There are plenty of options to be found here, which adds replay value. Aside from the standard version for up to 4 players, there’s a Short Game, which is kind of like a sudden death mode where the game goes until one player goes bankrupt, and then the player with the most assets is named the winner, and a Timed Game, with time limits between 15 minutes and an hour, where again, whoever has the biggest nest egg at the end wins. There’s also a decent selection of rules options to spice things up, from being able to turn off the even build rule, to giving players that land on GO 400 dollars instead of 200, all the way to forcing players to make a trip around the board before being able to buy anything. However, maybe the most interesting option can be found before you start the game: if you hold Start while turning the game, you can choose between the American and British versions of Monopoly, and while the only real differences between the two are cosmetic, it’s definitely a cool feature that I haven’t seen in other versions, and somehow it feels more high class to receive a “bank error in my favour”.
Controls are pretty easy to figure out, even if you don’t have a manual handy, as most everything has a button next to an illustration of the action, like rolling the dice having a picture of the A button next to a picture of the dice. Between turns is the only time you can save, which can lead to some mild frustration from hitting A one too many times and having to sit through someone else’s turn. Pressing Z between turns brings up the trading screen, which helpfully zooms out to an overview of the board, and by holding R, all owned properties turn the colors of their respective owners, which helps to see exactly who owns what or what spaces remain unclaimed.
The actual act of putting a trade together, though, can be a bit sticky, though, as unlike the NES or SNES versions, there’s no way to request a property and leave your side of the trade block blank as a “what do you want for this?” sort of question, instead, you’ll just get turned down as if you actually were expecting something for nothing.

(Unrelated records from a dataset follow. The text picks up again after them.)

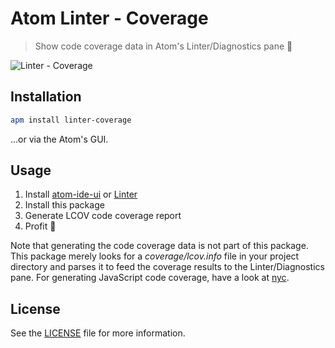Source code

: # Atom Linter - Coverage

> Show code coverage data in Atom's Linter/Diagnostics pane 👀

![Linter - Coverage][linter-coverage-screenshot]

## Installation

```sh
apm install linter-coverage
```

...or via the Atom's GUI.

## Usage

1. Install [atom-ide-ui][atom-ide-ui] or [Linter][linter]
1. Install this package
1. Generate LCOV code coverage report
1. Profit 🦄

Note that generating the code coverage data is not part of this package. This package merely looks for a _coverage/lcov.info_ file in your project directory and parses it to feed the coverage results to the Linter/Diagnostics pane. For generating JavaScript code coverage, have a look at [nyc][nyc].

## License

See the [LICENSE](LICENSE) file for more information.

[linter-coverage-screenshot]: https://user-images.githubusercontent.com/3058150/36543161-3b867412-17e3-11e8-985b-1dc9ee5355e7.png
[atom-ide-ui]: https://atom.io/packages/atom-ide-ui
[linter]: https://atom.io/packages/linter
[nyc]: https://github.com/istanbuljs/nyc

More annoyingly, if you happen to have the last piece of someone else’s trifecta, especially late in the game, be prepared to be offered a trade for it just about every turn, and oftentimes, it’s never a particularly even trade; a player with Boardwalk who wants your Park Place will offer you Electric Company and two-thirds of a color group you don’t have the third piece of, and maybe a hundred dollars, if they’re feeling generous, and they never seem to learn that you’re not interested.
Speaking of which, when playing against computer opponents, you allegedly have four different personality types to choose from, Cautious, Bold, Normal, and Intelligent. As far as I could tell, though, there didn’t seem to be any discernible difference between the types, and much like the different opponents on the NES version, I think it’s little more than window dressing, and only seems to affect how high of an invisible bar you need to clear to get them to accept trades, like paying 250 dollars to buy a property outright from someone as opposed to 200, and no matter what personality an opponent has, they’re all still susceptible to the same kinds of exploits; I can’t tell you how many times I managed to engineer really favorable trades by finagling the last piece of a color group from one player and then immediately turning around and shopping it to the player who actually needed it.
Granted, it’s a lot to ask for a 1999 N64 game to learn a human player’s tendencies, but you would think the toughest opponents a game can muster could see the Screwjob Express coming after the first dozen times you get away with it, and if you have the rule that makes unsold properties go to auction, you can REALLY cripple opponents, as I’ve witnessed plenty of instances where the computer would happily clean out their entire bank account to snag Boardwalk, even if it meant having to mortgage damn near everything else they had to make up the difference.
Aside from the exploitable A.I., I do have some other minor complaints. I hope you know the rules of the game before you pop this in, because there’s no rulebook or tutorial to be found here, and while it’s assumed you know how to play already, well, since you’re playing the game, that would’ve been nice to have. Also, the animations of pieces going around the board are unskippable, and even if you turn them off on the menu screen, you only really replace them with animations of pieces falling into a hole and popping out on the other side, which can be just as annoying for some, if not moreso. You can only play with up to 4 players, which makes sense given that any more would kinda make the game stretch longer than necessary, but not every family has four or fewer people in it, and that seems like the demographic for a game like this.
All in all, Monopoly for N64 is a very solid, very playable version of the timeless board game. The whimsical, almost Disney-esque approach is rather unique, at least for the time, and the rules options, game modes, and the inclusion of British Monopoly give it a longer shelf life than you’d probably expect. The A.I. has its faults, and the presentation might wear on some people after a while, but on the whole, I feel that you could pop this in on a rainy weekend with some friends and family and have an enjoyable time, and that’s all you can ask.
Plenty of options, two boards, and different game modes provide good value, and the Pixar-ish style is fairly unique.
The cartoon-inspired approach may wear thin sooner rather than later, A.I. leaves something to be desired.